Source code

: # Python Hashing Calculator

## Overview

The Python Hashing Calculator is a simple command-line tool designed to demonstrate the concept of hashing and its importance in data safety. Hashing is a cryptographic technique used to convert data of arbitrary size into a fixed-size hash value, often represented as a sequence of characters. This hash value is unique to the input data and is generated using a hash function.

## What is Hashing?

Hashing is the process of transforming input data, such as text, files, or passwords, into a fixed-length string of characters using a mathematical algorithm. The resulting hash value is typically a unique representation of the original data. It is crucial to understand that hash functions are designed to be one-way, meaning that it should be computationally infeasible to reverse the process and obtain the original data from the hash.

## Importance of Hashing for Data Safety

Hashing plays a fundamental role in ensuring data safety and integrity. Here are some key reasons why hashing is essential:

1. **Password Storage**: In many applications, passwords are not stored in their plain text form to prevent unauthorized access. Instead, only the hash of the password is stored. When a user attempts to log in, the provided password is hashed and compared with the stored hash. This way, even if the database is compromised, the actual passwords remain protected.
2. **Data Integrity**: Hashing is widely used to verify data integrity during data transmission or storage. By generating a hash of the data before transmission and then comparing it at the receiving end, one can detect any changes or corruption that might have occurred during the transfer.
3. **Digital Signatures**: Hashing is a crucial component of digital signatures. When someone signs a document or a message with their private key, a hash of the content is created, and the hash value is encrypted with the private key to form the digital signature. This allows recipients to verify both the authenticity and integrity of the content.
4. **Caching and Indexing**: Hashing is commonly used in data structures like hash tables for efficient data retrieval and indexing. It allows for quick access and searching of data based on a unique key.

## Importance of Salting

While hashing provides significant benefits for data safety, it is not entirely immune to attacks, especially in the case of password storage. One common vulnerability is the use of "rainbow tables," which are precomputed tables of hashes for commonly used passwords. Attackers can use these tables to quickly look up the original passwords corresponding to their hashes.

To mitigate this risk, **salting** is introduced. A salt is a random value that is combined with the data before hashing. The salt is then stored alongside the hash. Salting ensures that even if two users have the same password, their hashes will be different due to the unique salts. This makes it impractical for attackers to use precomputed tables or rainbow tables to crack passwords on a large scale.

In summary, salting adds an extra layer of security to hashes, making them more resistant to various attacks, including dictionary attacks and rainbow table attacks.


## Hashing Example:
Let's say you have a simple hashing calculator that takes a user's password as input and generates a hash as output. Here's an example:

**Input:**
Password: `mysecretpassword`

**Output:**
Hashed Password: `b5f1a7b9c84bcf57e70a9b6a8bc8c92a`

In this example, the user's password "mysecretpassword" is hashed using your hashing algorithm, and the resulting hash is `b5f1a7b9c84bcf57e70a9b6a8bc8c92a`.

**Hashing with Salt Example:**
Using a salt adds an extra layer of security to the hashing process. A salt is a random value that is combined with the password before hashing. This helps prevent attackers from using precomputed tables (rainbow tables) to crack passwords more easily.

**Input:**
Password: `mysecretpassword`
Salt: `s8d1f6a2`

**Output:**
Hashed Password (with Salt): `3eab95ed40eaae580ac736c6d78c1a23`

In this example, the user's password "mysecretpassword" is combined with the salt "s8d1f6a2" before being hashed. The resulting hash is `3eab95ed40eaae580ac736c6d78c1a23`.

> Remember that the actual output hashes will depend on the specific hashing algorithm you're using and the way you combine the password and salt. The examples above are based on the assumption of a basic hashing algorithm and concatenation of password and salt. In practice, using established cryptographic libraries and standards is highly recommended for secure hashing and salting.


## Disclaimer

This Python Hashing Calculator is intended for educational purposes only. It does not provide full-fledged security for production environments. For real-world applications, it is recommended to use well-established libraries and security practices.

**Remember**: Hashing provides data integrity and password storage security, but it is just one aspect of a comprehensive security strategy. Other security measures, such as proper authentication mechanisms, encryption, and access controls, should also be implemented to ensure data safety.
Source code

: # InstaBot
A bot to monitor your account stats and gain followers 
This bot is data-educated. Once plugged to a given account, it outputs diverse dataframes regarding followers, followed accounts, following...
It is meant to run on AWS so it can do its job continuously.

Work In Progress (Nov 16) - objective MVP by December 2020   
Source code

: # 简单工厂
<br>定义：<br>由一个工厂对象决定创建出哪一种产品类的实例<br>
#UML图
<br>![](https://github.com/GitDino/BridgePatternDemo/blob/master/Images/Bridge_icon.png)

What this task involves –
Using the listing above, find how many lines include "followers"; reply with the number and no other words.

Completed exercise –
2